(Supplied information begins)
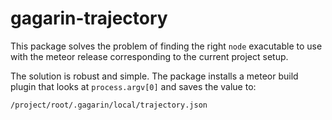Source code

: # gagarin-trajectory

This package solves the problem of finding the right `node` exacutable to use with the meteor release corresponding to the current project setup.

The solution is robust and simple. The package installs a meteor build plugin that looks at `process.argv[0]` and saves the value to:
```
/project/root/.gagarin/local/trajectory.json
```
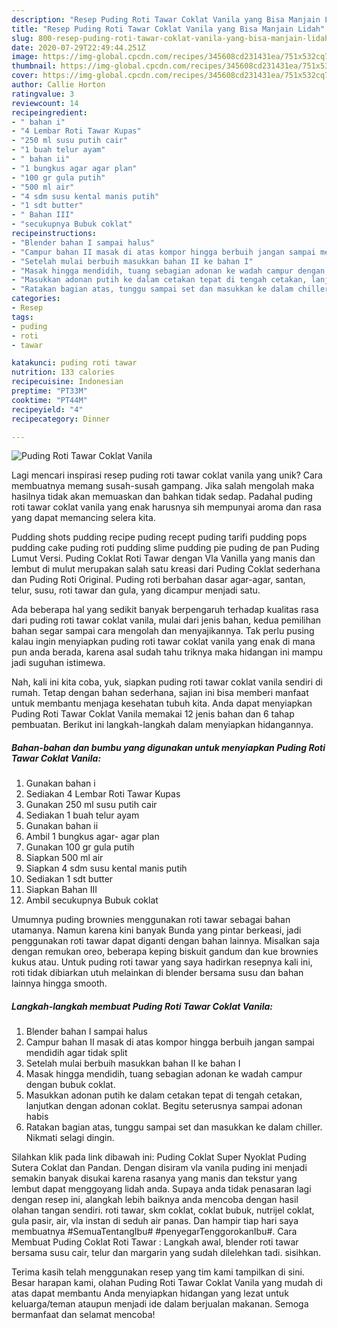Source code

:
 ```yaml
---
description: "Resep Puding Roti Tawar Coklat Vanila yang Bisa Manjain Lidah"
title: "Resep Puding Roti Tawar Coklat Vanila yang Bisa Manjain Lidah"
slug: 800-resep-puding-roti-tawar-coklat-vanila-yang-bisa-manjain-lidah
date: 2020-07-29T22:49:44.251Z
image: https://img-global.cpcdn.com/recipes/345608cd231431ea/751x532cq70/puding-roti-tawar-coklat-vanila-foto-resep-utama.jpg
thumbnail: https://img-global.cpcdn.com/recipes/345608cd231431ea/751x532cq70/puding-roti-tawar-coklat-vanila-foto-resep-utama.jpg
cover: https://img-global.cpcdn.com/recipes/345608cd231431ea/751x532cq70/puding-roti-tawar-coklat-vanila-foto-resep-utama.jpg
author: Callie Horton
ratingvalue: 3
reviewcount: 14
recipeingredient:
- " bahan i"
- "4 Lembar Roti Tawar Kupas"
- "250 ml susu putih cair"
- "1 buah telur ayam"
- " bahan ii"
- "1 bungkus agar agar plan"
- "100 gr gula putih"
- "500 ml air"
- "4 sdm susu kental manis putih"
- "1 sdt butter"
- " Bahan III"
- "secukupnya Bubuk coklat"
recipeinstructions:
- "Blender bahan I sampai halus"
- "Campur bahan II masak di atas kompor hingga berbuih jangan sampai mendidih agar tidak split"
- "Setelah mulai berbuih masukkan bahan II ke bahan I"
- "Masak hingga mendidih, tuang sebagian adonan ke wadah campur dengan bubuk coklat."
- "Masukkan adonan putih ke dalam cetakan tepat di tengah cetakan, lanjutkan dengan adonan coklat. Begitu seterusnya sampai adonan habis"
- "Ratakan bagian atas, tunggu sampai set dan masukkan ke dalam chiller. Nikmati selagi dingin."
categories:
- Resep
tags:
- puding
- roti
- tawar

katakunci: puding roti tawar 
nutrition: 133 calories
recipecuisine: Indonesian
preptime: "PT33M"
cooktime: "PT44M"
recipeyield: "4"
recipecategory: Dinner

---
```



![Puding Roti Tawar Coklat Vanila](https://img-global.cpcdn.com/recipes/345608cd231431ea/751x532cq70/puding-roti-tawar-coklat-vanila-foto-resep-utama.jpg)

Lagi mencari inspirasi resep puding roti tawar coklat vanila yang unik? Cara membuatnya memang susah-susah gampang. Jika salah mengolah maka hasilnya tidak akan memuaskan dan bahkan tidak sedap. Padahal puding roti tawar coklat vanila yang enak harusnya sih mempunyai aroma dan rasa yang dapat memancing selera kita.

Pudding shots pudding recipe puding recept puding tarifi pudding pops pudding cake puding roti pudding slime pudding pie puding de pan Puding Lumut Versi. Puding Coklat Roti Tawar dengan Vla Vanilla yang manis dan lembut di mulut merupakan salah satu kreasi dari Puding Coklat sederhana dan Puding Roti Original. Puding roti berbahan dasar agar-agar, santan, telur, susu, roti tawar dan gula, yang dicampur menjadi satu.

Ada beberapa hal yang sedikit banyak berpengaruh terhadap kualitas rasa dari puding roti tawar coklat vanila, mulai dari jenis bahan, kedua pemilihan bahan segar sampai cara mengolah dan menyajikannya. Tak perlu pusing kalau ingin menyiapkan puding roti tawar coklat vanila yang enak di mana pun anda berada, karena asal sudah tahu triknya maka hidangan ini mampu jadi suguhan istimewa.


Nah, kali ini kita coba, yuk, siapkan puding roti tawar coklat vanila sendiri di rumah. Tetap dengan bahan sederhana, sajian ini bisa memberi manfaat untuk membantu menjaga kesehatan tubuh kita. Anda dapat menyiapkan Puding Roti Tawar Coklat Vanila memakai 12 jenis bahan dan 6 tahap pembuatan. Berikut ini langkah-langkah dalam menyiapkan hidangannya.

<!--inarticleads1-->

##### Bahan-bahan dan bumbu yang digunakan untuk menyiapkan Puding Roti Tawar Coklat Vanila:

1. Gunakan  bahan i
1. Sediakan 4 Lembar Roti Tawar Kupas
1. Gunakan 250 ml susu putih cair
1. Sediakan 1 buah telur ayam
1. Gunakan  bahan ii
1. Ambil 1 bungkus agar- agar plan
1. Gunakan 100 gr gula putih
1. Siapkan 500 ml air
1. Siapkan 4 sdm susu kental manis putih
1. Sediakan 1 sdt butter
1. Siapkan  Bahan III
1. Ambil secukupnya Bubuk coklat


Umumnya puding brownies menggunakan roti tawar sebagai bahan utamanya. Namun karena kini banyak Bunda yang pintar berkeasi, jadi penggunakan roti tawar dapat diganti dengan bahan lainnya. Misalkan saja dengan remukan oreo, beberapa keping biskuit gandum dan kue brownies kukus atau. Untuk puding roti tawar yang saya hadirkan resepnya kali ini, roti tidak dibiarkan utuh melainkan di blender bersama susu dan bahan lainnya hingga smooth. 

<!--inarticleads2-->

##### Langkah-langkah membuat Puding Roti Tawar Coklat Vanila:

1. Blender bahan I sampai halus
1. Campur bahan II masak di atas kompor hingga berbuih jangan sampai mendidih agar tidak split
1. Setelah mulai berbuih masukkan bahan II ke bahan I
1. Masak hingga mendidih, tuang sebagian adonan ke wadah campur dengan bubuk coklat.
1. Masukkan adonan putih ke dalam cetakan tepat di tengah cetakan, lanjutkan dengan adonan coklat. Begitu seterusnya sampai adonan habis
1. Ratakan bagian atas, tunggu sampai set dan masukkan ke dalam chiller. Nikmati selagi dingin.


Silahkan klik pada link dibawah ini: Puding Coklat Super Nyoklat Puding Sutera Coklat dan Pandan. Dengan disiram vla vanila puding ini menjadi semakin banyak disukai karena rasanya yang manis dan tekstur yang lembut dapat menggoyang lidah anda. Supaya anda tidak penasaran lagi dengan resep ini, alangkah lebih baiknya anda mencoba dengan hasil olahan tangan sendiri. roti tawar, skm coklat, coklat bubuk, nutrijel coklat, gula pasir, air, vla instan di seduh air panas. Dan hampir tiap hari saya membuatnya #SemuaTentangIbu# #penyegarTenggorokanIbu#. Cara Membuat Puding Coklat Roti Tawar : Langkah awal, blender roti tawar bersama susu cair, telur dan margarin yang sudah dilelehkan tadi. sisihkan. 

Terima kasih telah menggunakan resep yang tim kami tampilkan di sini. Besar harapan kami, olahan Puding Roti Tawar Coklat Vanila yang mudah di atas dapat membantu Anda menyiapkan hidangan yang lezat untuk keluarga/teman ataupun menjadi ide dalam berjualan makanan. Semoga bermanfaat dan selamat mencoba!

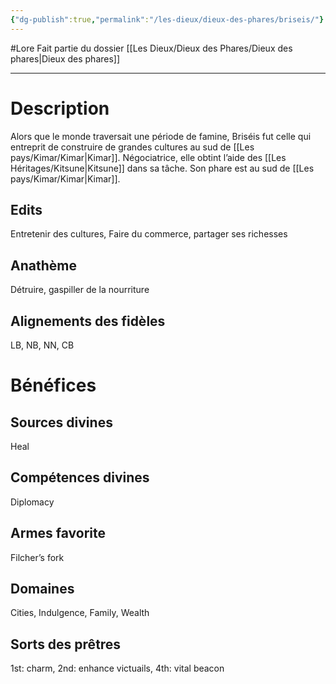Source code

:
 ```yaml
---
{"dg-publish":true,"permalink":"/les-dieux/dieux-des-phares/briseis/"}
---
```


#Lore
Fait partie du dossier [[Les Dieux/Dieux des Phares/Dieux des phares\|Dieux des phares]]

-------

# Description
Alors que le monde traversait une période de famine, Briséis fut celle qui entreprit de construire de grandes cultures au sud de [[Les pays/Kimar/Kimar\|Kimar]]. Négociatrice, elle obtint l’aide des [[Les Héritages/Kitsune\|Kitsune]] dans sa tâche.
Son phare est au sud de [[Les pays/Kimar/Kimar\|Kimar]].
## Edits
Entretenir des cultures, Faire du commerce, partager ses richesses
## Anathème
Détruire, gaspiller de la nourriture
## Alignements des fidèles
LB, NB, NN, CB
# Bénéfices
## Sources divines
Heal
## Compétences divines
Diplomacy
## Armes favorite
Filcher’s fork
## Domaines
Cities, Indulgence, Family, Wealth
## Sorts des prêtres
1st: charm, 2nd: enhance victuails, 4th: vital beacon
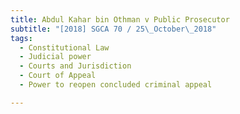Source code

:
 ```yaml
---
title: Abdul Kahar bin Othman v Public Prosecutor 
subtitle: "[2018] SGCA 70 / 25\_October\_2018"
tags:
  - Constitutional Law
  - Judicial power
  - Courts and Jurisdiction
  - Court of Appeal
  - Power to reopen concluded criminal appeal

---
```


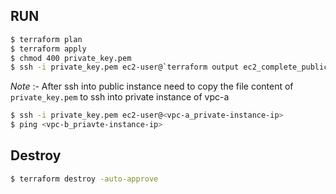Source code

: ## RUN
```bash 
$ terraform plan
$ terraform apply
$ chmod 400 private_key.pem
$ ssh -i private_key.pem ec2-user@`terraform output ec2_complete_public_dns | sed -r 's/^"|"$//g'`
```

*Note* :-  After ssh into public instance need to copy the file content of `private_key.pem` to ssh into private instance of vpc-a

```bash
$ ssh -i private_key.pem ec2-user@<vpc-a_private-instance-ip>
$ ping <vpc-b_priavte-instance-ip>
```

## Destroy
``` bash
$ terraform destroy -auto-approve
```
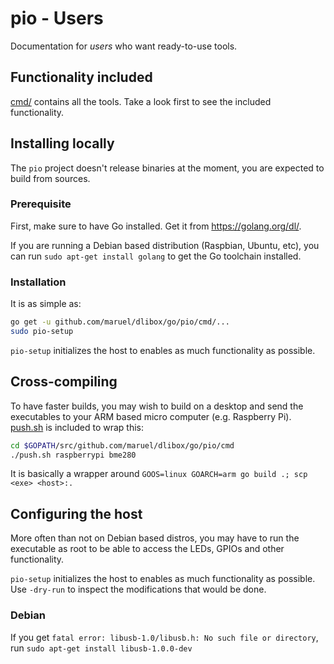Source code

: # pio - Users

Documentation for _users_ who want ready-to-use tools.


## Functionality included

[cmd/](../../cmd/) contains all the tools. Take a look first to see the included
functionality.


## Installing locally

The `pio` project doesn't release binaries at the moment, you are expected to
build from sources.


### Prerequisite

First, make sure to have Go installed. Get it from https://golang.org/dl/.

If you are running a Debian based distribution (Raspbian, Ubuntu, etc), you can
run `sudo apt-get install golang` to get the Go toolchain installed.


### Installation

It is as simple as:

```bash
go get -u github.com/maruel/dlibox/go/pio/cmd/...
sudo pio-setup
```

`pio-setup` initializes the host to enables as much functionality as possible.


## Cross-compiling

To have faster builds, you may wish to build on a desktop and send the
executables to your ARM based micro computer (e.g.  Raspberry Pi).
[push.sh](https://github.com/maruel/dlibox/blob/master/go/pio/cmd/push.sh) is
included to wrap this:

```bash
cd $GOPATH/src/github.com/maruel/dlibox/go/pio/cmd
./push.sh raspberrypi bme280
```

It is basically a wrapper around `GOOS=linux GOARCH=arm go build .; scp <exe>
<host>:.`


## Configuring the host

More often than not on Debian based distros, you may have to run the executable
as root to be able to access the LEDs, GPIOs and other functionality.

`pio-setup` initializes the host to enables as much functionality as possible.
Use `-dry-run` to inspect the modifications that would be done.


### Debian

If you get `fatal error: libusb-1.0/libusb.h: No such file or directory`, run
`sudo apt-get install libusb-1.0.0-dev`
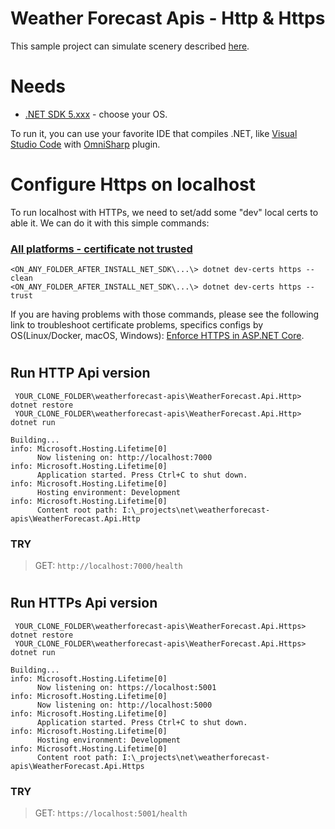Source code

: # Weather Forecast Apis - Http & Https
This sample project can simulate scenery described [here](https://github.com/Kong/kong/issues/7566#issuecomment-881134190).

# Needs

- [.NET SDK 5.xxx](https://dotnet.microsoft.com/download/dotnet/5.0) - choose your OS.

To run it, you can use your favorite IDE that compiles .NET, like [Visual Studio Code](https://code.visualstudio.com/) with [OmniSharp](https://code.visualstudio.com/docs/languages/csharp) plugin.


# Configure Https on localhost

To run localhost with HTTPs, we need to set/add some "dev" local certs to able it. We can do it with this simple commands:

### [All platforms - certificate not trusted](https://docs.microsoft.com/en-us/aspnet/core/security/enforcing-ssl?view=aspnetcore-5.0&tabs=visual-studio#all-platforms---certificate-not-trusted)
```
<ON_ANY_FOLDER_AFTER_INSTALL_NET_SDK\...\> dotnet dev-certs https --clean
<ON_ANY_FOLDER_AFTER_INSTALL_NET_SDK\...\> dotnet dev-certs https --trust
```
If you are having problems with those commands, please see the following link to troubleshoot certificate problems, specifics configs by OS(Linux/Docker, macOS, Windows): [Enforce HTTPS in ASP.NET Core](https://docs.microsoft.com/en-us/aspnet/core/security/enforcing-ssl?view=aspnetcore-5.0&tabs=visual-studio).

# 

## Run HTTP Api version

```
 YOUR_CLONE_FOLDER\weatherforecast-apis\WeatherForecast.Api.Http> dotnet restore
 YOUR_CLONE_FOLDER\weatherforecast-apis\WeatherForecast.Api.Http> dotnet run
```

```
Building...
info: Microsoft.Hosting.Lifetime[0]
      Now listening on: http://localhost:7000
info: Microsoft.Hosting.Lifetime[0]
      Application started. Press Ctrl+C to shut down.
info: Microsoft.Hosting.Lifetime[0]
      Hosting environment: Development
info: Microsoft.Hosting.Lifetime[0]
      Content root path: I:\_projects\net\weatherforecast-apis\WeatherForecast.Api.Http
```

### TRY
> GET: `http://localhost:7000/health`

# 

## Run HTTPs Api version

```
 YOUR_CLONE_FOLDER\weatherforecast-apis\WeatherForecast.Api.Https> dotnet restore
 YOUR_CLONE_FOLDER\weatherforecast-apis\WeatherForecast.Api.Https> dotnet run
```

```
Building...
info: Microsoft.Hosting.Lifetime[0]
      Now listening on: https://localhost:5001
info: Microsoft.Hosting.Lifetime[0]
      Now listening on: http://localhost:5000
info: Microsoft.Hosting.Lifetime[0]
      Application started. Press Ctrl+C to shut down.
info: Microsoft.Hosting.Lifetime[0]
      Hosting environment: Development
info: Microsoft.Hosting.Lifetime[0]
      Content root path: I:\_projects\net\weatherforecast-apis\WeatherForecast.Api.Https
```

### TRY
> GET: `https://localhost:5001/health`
(Supplied information ends)
* **Problem details**
Every line above with the string "Debian" in it needs to be copied.

* **Answer to this task**
If you are running a Debian based distribution (Raspbian, Ubuntu, etc), you can
More often than not on Debian based distros, you may have to run the executable
### Debian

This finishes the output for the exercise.